> _What you have to do_: Only lines with the string "float" should be returned from the data below.

> _Data records_:
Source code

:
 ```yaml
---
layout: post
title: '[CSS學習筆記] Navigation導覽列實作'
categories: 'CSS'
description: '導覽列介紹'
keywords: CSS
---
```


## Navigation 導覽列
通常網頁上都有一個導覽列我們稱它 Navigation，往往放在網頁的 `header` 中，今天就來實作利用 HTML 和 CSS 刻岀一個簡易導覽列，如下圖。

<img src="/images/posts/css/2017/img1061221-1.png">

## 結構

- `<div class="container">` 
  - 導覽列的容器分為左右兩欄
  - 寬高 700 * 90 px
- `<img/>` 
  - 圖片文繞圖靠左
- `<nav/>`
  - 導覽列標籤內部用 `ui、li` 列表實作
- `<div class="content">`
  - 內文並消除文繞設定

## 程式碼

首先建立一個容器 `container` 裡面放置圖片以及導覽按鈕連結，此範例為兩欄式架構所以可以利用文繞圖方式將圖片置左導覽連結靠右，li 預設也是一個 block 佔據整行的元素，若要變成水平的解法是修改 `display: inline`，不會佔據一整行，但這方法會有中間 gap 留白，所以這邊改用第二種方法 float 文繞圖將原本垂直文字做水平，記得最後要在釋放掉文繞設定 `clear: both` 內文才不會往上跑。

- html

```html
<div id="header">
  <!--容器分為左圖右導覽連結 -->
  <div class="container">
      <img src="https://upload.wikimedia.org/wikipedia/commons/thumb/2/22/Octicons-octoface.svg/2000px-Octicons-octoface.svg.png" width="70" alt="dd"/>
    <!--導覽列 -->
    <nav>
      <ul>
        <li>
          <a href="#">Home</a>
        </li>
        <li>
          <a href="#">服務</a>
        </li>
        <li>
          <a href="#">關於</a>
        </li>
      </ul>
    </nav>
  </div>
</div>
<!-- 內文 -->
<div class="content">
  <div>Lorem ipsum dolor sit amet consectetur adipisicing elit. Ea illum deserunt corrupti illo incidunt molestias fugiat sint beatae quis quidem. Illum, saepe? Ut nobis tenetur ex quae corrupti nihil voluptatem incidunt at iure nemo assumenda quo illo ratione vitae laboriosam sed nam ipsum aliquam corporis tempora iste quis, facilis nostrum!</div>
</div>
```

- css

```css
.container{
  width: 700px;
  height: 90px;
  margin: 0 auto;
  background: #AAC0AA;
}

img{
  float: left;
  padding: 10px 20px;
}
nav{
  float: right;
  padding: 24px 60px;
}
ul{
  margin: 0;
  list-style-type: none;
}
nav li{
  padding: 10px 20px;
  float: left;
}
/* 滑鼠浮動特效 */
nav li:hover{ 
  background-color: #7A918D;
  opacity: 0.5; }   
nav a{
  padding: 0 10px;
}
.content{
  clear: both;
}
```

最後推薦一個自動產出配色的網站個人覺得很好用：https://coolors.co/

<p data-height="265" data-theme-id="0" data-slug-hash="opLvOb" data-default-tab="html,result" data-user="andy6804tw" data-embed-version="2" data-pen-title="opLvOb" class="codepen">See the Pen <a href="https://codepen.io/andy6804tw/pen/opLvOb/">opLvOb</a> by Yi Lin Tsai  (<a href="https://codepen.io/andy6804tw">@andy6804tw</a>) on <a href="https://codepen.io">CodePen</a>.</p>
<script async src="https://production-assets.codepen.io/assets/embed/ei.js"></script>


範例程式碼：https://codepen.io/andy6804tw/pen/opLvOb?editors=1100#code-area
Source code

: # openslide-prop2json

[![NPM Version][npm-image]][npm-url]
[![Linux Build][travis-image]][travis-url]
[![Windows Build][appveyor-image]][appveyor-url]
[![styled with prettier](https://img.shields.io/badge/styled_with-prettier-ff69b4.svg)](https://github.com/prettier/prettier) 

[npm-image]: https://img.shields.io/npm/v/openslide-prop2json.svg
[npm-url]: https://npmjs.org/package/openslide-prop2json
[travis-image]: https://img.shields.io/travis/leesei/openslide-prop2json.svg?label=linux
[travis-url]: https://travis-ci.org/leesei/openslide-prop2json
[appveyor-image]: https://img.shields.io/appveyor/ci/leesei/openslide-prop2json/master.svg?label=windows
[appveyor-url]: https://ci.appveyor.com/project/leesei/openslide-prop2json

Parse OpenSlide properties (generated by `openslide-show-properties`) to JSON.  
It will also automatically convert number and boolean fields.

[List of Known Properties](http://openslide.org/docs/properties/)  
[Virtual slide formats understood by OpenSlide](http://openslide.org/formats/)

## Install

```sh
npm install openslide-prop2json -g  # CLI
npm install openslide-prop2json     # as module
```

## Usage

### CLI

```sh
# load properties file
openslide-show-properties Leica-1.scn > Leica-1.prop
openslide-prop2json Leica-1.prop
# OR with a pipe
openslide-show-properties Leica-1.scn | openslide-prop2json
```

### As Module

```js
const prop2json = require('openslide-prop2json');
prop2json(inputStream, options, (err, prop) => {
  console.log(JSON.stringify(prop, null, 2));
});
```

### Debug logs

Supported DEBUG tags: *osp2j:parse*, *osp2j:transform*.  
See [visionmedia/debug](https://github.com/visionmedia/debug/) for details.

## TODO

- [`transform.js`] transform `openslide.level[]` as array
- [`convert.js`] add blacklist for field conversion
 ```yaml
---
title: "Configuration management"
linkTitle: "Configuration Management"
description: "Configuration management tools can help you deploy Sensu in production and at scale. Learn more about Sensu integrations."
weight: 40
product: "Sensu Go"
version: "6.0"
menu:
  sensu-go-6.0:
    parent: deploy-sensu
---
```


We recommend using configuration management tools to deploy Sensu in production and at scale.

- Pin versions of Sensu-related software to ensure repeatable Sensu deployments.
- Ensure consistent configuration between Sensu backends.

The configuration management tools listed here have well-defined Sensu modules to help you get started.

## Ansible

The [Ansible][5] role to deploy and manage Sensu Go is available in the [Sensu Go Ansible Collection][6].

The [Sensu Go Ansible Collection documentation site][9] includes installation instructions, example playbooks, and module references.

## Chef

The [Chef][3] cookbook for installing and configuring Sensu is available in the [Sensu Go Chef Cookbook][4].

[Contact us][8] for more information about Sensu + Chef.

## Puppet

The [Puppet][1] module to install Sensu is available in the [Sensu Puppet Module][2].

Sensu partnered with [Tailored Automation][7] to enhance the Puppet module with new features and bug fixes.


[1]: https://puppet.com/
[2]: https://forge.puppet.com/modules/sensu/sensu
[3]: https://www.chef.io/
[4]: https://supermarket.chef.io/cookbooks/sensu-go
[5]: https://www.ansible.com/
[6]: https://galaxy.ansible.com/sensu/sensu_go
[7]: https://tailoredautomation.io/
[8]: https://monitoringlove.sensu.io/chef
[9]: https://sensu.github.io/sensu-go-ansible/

> _Written reply_:
首先建立一個容器 `container` 裡面放置圖片以及導覽按鈕連結，此範例為兩欄式架構所以可以利用文繞圖方式將圖片置左導覽連結靠右，li 預設也是一個 block 佔據整行的元素，若要變成水平的解法是修改 `display: inline`，不會佔據一整行，但這方法會有中間 gap 留白，所以這邊改用第二種方法 float 文繞圖將原本垂直文字做水平，記得最後要在釋放掉文繞設定 `clear: both` 內文才不會往上跑。
  float: left;
  float: right;
  float: left;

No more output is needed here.